### WORK TO COMPLETE:
In this exercise, retype exactly the lines from the start of the entries through the line bearing "Educational Sciences are", leaving every picture out.

Items from a data source
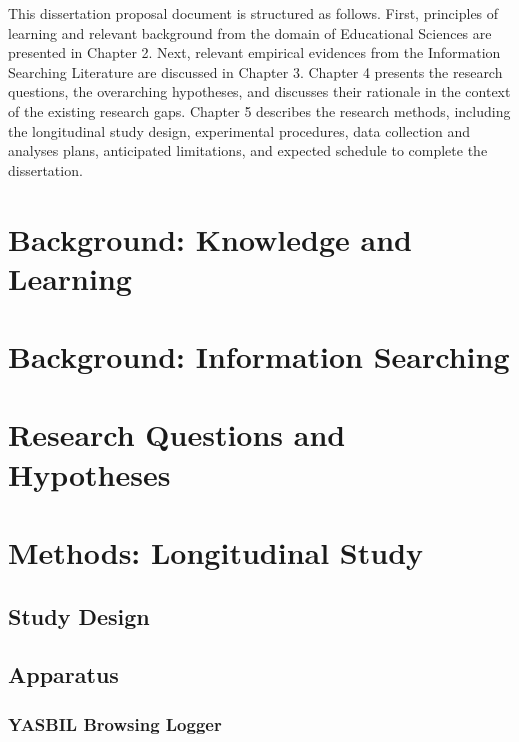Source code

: \documentclass[a4paper, nobind]{templates/ociamthesis}
\begin{document}
This dissertation proposal document is structured as follows. First,
principles of learning and relevant background from the domain of
Educational Sciences are presented in Chapter 2. Next, relevant
empirical evidences from the Information Searching Literature are
discussed in Chapter 3. Chapter 4 presents the research questions, the
overarching hypotheses, and discusses their rationale in the context of
the existing research gaps. Chapter 5 describes the research methods,
including the longitudinal study design, experimental procedures, data
collection and analyses plans, anticipated limitations, and expected
schedule to complete the dissertation.

\hypertarget{ch_bg_learn}{%
\chapter{Background: Knowledge and Learning}\label{ch_bg_learn}}

\hypertarget{ch_bg_search}{%
\chapter{Background: Information Searching}\label{ch_bg_search}}

\hypertarget{research-questions-and-hypotheses}{%
\chapter{Research Questions and Hypotheses}\label{research-questions-and-hypotheses}}

\hypertarget{methods-longitudinal-study}{%
\chapter{Methods: Longitudinal Study}\label{methods-longitudinal-study}}

\hypertarget{sec_method_exp_design}{%
\section{Study Design}\label{sec_method_exp_design}}

\hypertarget{apparatus}{%
\section{Apparatus}\label{apparatus}}

\hypertarget{yasbil-browsing-logger}{%
\subsection{YASBIL Browsing Logger}\label{yasbil-browsing-logger}}
\end{document}
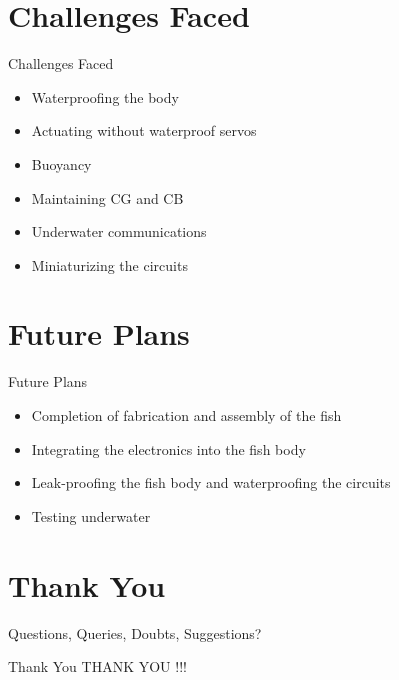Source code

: \documentclass[10pt, a4paper]{beamer}
\begin{document}
\section{Challenges Faced}
\begin{frame}{Challenges Faced}
	\begin{itemize}
    \setlength\itemsep{1em}
		\item Waterproofing the body
        \item Actuating without waterproof servos
        \item Buoyancy
        \item Maintaining CG and CB 
        \item Underwater communications
        \item Miniaturizing the circuits
	\end{itemize}
\end{frame}

\section{Future Plans}
\begin{frame}{Future Plans}
	\begin{itemize}
    \setlength\itemsep{1em}
        \item Completion of fabrication and assembly of the fish
        \item Integrating the electronics into the fish body
        \item Leak-proofing the fish body and waterproofing the circuits
        \item Testing underwater
	\end{itemize}
\end{frame}

\section{Thank You}
\begin{frame}
	\centering Questions, Queries, Doubts, Suggestions?
\end{frame}

\begin{frame}{Thank You}
	\centering THANK YOU !!!\\
\end{frame}
\end{document}
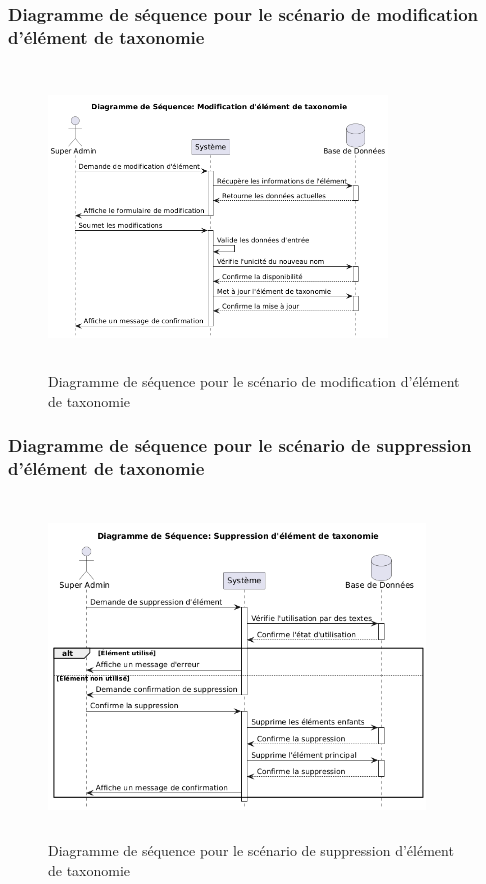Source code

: \subsubsection{Diagramme de séquence pour le scénario de modification d'élément de taxonomie}
\begin{figure}[H]
    \centering
    \includegraphics[width=9cm,height=8cm]{images/modifytaxonomysq.png}
    \caption{Diagramme de séquence pour le scénario de modification d'élément de taxonomie}
\end{figure}

\subsubsection{Diagramme de séquence pour le scénario de suppression d'élément de taxonomie}
\begin{figure}[H]
    \centering
    \includegraphics[width=10cm,height=9cm]{images/deletetaxonomysq.png}
    \caption{Diagramme de séquence pour le scénario de suppression d'élément de taxonomie}
\end{figure}

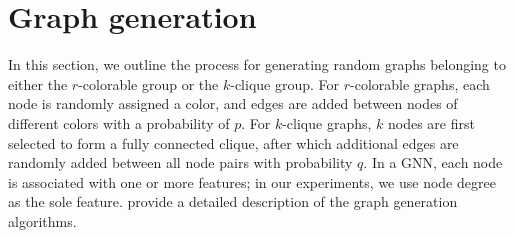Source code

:

\section{Graph generation}


In this section, we outline the process for generating random graphs belonging to either the $r$-colorable group or the $k$-clique group. For $r$-colorable graphs, each node is randomly assigned a color, and edges are added between nodes of different colors with a probability of $p$. For $k$-clique graphs, $k$ nodes are first selected to form a fully connected clique, after which additional edges are randomly added between all node pairs with probability $q$. In a GNN, each node is associated with one or more features; in our experiments, we use node degree as the sole feature.  provide a detailed description of the graph generation algorithms.



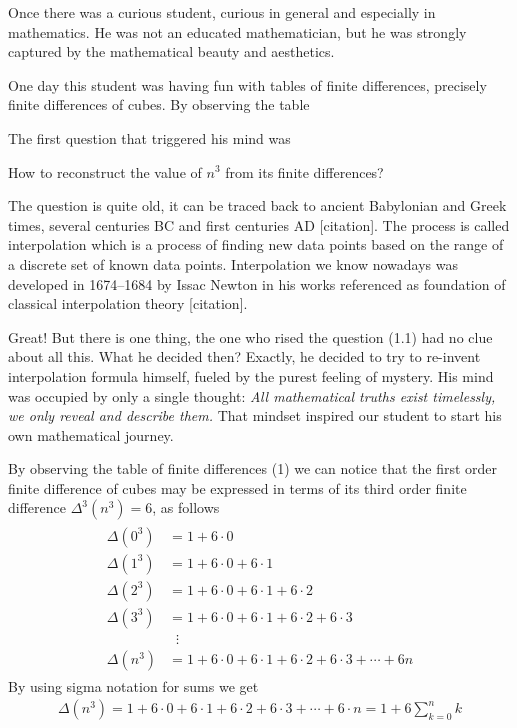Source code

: Once there was a curious student, curious in general and especially in mathematics.
He was not an educated mathematician, but he was strongly captured by the mathematical
beauty and aesthetics.

One day this student was having fun with tables of finite differences, precisely finite differences of cubes.
By observing the table

The first question that triggered his mind was
\begin{question}
    How to reconstruct the value of $n^3$ from its finite differences?
\end{question}
The question is quite old, it can be traced back to ancient Babylonian and Greek times,
several centuries BC and first centuries AD [citation].
The process is called interpolation which is a process
of finding new data points based on the range of a discrete set
of known data points.
Interpolation we know nowadays was developed in 1674--1684 by Issac Newton
in his works referenced as foundation of classical interpolation theory [citation].

Great!
But there is one thing, the one who rised the question (1.1) had no clue about all this.
What he decided then?
Exactly, he decided to try to re-invent interpolation formula himself,
fueled by the purest feeling of mystery.
His mind was occupied by only a single thought:
\textit{
    All mathematical truths exist timelessly, we only reveal and describe them.
}
That mindset inspired our student to start his own mathematical journey.

By observing the table of finite differences (1) we can notice that
the first order finite difference of cubes may be expressed in terms of its
third order finite difference $\Delta^3(n^3) = 6$, as follows
\begin{align*}
    \begin{split}
        \Delta(0^3) &= 1+6 \cdot 0 \\
        \Delta(1^3) &= 1+6\cdot0+6\cdot1 \\
        \Delta(2^3) &= 1+6\cdot0+6\cdot1+6\cdot2 \\
        \Delta(3^3) &= 1+6\cdot0+6\cdot1+6\cdot2+6\cdot3 \\
        &\; \; \vdots \\
        \Delta(n^3) &= 1+6\cdot0+6\cdot1+6\cdot2+6\cdot3 + \cdots + 6n
    \end{split}
\end{align*}
By using sigma notation for sums we get
\begin{align*}
    \Delta(n^3) = 1+6\cdot0+6\cdot1+6\cdot2+6\cdot3+\cdots+6\cdot n = 1 + 6 \sum_{k=0}^{n} k
\end{align*}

### PROBLEM SOLUTION:
Source code

: \documentclass[a4paper, nobind]{templates/ociamthesis}
\begin{document}
This dissertation proposal document is structured as follows. First,
principles of learning and relevant background from the domain of
Educational Sciences are presented in Chapter 2. Next, relevant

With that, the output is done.